For purposes of this document, COTS assemblies are viewed as small electronic assemblies such as printed wiring assemblies, relays, disk drives, LCD matrices, VME circuit cards, servers, printers, laptop computers, etc. There are many ways to categorize COTS assemblies1, including the following spectrum:
• At one end of the spectrum are COTS assemblies whose design, internal parts2, materials, configuration control, and qualification methods are at least partially controlled, or influenced, by aerospace customers (either individually or collectively). An example at this end of the spectrum is a VME circuit card assembly. While the design, internal parts, materials, configuration control, and qualification methods are controlled by the assembly suppliers, the assemblies are targeted for ADHP applications, and thus the manufacturers expend considerable effort to understand their customers' needs; and they design, produce, and qualify their products accordingly. VME assembly suppliers are sensitive to feedback from their customers, and are willing to make changes in response to that feedback. The response is only general, however, and it is not likely that a specific change will be made unless the supplier determines it to be beneficial to the product's market performance.
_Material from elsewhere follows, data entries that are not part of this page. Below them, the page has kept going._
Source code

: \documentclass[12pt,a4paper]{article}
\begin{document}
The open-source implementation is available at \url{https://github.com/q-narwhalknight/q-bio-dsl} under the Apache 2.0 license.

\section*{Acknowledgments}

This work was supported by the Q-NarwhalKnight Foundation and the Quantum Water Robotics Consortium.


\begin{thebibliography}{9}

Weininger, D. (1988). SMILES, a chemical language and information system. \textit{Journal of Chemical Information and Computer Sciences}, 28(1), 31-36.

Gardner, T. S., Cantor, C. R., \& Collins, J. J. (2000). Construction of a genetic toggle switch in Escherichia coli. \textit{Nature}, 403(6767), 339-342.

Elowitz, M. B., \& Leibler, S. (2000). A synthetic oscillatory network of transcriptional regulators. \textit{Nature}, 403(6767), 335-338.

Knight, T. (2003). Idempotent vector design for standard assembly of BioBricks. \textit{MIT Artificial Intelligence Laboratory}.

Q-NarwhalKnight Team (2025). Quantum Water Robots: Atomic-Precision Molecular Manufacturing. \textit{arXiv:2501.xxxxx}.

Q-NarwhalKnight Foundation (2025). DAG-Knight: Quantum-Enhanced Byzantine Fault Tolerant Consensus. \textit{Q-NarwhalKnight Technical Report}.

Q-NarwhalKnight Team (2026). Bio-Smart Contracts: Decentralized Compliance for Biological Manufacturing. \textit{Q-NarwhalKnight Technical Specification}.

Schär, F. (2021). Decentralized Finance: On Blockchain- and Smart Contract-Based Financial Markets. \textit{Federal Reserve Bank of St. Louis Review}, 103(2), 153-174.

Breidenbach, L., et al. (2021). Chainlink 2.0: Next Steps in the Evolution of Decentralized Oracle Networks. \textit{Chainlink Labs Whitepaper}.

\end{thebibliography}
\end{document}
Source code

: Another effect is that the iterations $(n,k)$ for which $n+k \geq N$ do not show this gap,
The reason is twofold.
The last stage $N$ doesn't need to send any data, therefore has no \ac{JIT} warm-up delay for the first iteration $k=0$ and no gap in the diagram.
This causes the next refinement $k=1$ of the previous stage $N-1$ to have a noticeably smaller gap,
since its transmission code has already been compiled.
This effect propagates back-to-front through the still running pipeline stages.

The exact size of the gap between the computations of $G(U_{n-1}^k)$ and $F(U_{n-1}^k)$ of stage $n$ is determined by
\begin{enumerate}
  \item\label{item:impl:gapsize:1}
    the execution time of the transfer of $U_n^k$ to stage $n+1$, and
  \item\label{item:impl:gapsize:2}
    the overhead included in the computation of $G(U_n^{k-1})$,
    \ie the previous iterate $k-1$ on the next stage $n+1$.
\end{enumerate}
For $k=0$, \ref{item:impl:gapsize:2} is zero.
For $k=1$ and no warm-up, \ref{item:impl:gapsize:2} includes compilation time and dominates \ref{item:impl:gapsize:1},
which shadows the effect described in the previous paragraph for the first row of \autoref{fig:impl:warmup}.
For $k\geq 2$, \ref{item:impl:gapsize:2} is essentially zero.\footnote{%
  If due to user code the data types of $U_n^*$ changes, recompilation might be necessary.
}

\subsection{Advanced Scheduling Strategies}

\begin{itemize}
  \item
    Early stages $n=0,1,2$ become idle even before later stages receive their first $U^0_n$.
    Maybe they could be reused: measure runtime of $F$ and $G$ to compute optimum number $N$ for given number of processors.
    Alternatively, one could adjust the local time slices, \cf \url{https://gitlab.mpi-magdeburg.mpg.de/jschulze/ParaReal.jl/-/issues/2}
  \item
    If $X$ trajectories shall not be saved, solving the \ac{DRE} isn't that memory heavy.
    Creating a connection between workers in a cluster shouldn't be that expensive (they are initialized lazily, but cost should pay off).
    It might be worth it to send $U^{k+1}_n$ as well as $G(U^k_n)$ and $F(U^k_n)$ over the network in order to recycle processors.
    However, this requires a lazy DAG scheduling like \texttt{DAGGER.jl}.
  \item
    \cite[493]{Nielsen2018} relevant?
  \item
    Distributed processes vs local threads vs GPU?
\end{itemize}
• At the other end of the spectrum are COTS assemblies whose design, internal parts, materials, configuration control, and qualification methods are not controlled, or controllable, in any way by ADHP customers (either individually or collectively). An example is a disk drive targeted for an industry other than aerospace. Aerospace customers are not likely to obtain any information beyond the published data sheet; furthermore, the data sheet, and other important information, may be changed without notice. Typically, it is not possible for aerospace customers to purchase these assemblies to a specific issue of a data sheet.
It is critical for the Plan owner to (1) review and understand the design, internal parts, materials, configuration control, and qualification methods of all "as-received" COTS assemblies3, and their capabilities with respect to their application in the System; (2) identify risks, and where necessary, (3) take additional action to mitigate the risks associated with the performance and reliability of the COTS assembly in the ADHP system.
1 The distinction between an electronic component and an electronic assembly is not always recognized or agreed upon by the various industries involved; for example, filters, contactors, power supply modules, relays, magnetic assemblies, etc., may be considered as either components or assemblies. In each application, it is a recommended practice for the user of this document to clarify this distinction.
2 Requirements for managing the electronic components within electronic assemblies may be found in References 1-3, which describe the ADHP Electronic Management Program (ECMP). In some cases, it may be appropriate to view the COTS assembly as a component that can be managed with ECMP processes, using the requirements of References 1-3
3 It is noted that some assemblies are completely within the control of the aerospace customer, but they are not considered COTS, and are not addressed in this document.